Leave out the pictures and copy every record exactly.

Recorded data
◇ ◇ ◇
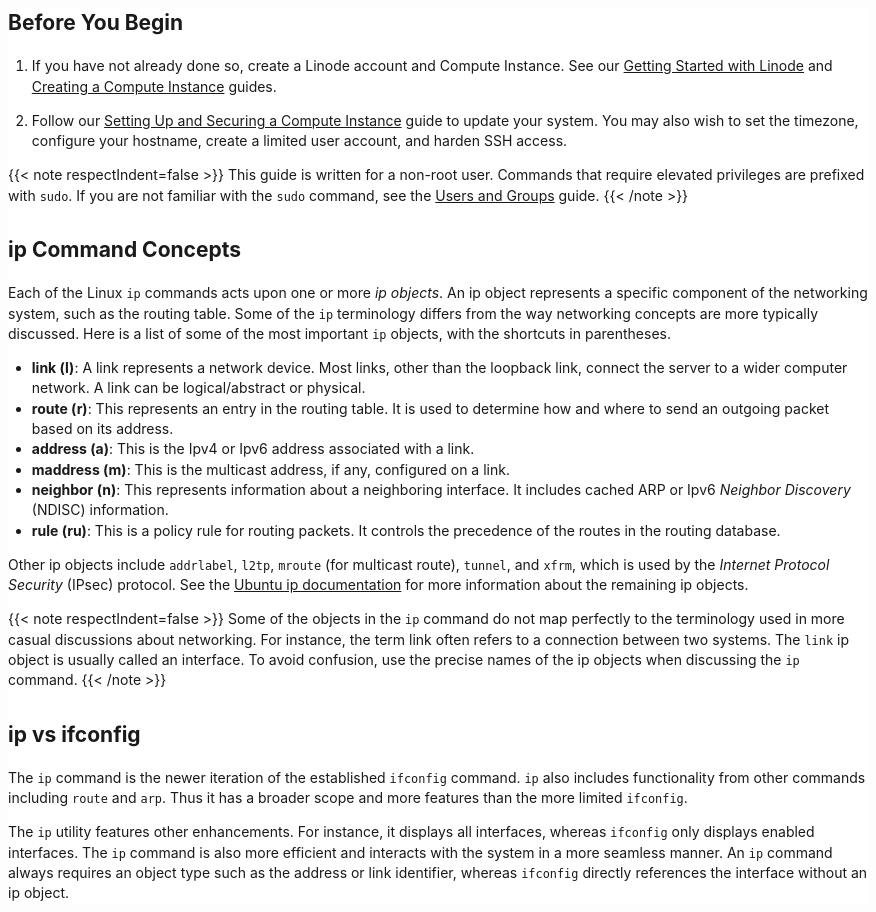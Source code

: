 ## Before You Begin

1.  If you have not already done so, create a Linode account and Compute Instance. See our [Getting Started with Linode](/docs/products/platform/get-started/) and [Creating a Compute Instance](/docs/products/compute/compute-instances/guides/create/) guides.

1.  Follow our [Setting Up and Securing a Compute Instance](/docs/products/compute/compute-instances/guides/set-up-and-secure/) guide to update your system. You may also wish to set the timezone, configure your hostname, create a limited user account, and harden SSH access.

{{< note respectIndent=false >}}
This guide is written for a non-root user. Commands that require elevated privileges are prefixed with `sudo`. If you are not familiar with the `sudo` command, see the [Users and Groups](/docs/guides/linux-users-and-groups/) guide.
{{< /note >}}

## ip Command Concepts

Each of the Linux `ip` commands acts upon one or more *ip objects*. An ip object represents a specific component of the networking system, such as the routing table. Some of the `ip` terminology differs from the way networking concepts are more typically discussed. Here is a list of some of the most important `ip` objects, with the shortcuts in parentheses.

-   **link (l)**: A link represents a network device. Most links, other than the loopback link, connect the server to a wider computer network. A link can be logical/abstract or physical.
-   **route (r)**: This represents an entry in the routing table. It is used to determine how and where to send an outgoing packet based on its address.
-   **address (a)**: This is the Ipv4 or Ipv6 address associated with a link.
-   **maddress (m)**: This is the multicast address, if any, configured on a link.
-   **neighbor (n)**: This represents information about a neighboring interface. It includes cached ARP or Ipv6 *Neighbor Discovery* (NDISC) information.
-   **rule (ru)**: This is a policy rule for routing packets. It controls the precedence of the routes in the routing database.

Other ip objects include `addrlabel`, `l2tp`, `mroute` (for multicast route), `tunnel`, and `xfrm`, which is used by the *Internet Protocol Security* (IPsec) protocol. See the [Ubuntu ip documentation](https://manpages.ubuntu.com/manpages/jammy/man8/ip.8.html) for more information about the remaining ip objects.

{{< note respectIndent=false >}}
Some of the objects in the `ip` command do not map perfectly to the terminology used in more casual discussions about networking. For instance, the term link often refers to a connection between two systems. The `link` ip object is usually called an interface. To avoid confusion, use the precise names of the ip objects when discussing the `ip` command.
{{< /note >}}

## ip vs ifconfig

The `ip` command is the newer iteration of the established `ifconfig` command. `ip` also includes functionality from other commands including `route` and `arp`. Thus it has a broader scope and more features than the more limited `ifconfig`.

The `ip` utility features other enhancements. For instance, it displays all interfaces, whereas `ifconfig` only displays enabled interfaces. The `ip` command is also more efficient and interacts with the system in a more seamless manner. An `ip` command always requires an object type such as the address or link identifier, whereas `ifconfig` directly references the interface without an ip object.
◇ ◇ ◇
RESPONSE TO THIS TASK
Source code

: ## Before You Begin

1.  If you have not already done so, create a Linode account and Compute Instance. See our [Getting Started with Linode](/docs/products/platform/get-started/) and [Creating a Compute Instance](/docs/products/compute/compute-instances/guides/create/) guides.

1.  Follow our [Setting Up and Securing a Compute Instance](/docs/products/compute/compute-instances/guides/set-up-and-secure/) guide to update your system. You may also wish to set the timezone, configure your hostname, create a limited user account, and harden SSH access.

{{< note respectIndent=false >}}
This guide is written for a non-root user. Commands that require elevated privileges are prefixed with `sudo`. If you are not familiar with the `sudo` command, see the [Users and Groups](/docs/guides/linux-users-and-groups/) guide.
{{< /note >}}

## ip Command Concepts

Each of the Linux `ip` commands acts upon one or more *ip objects*. An ip object represents a specific component of the networking system, such as the routing table. Some of the `ip` terminology differs from the way networking concepts are more typically discussed. Here is a list of some of the most important `ip` objects, with the shortcuts in parentheses.

-   **link (l)**: A link represents a network device. Most links, other than the loopback link, connect the server to a wider computer network. A link can be logical/abstract or physical.
-   **route (r)**: This represents an entry in the routing table. It is used to determine how and where to send an outgoing packet based on its address.
-   **address (a)**: This is the Ipv4 or Ipv6 address associated with a link.
-   **maddress (m)**: This is the multicast address, if any, configured on a link.
-   **neighbor (n)**: This represents information about a neighboring interface. It includes cached ARP or Ipv6 *Neighbor Discovery* (NDISC) information.
-   **rule (ru)**: This is a policy rule for routing packets. It controls the precedence of the routes in the routing database.

Other ip objects include `addrlabel`, `l2tp`, `mroute` (for multicast route), `tunnel`, and `xfrm`, which is used by the *Internet Protocol Security* (IPsec) protocol. See the [Ubuntu ip documentation](https://manpages.ubuntu.com/manpages/jammy/man8/ip.8.html) for more information about the remaining ip objects.

{{< note respectIndent=false >}}
Some of the objects in the `ip` command do not map perfectly to the terminology used in more casual discussions about networking. For instance, the term link often refers to a connection between two systems. The `link` ip object is usually called an interface. To avoid confusion, use the precise names of the ip objects when discussing the `ip` command.
{{< /note >}}

## ip vs ifconfig

The `ip` command is the newer iteration of the established `ifconfig` command. `ip` also includes functionality from other commands including `route` and `arp`. Thus it has a broader scope and more features than the more limited `ifconfig`.

The `ip` utility features other enhancements. For instance, it displays all interfaces, whereas `ifconfig` only displays enabled interfaces. The `ip` command is also more efficient and interacts with the system in a more seamless manner. An `ip` command always requires an object type such as the address or link identifier, whereas `ifconfig` directly references the interface without an ip object.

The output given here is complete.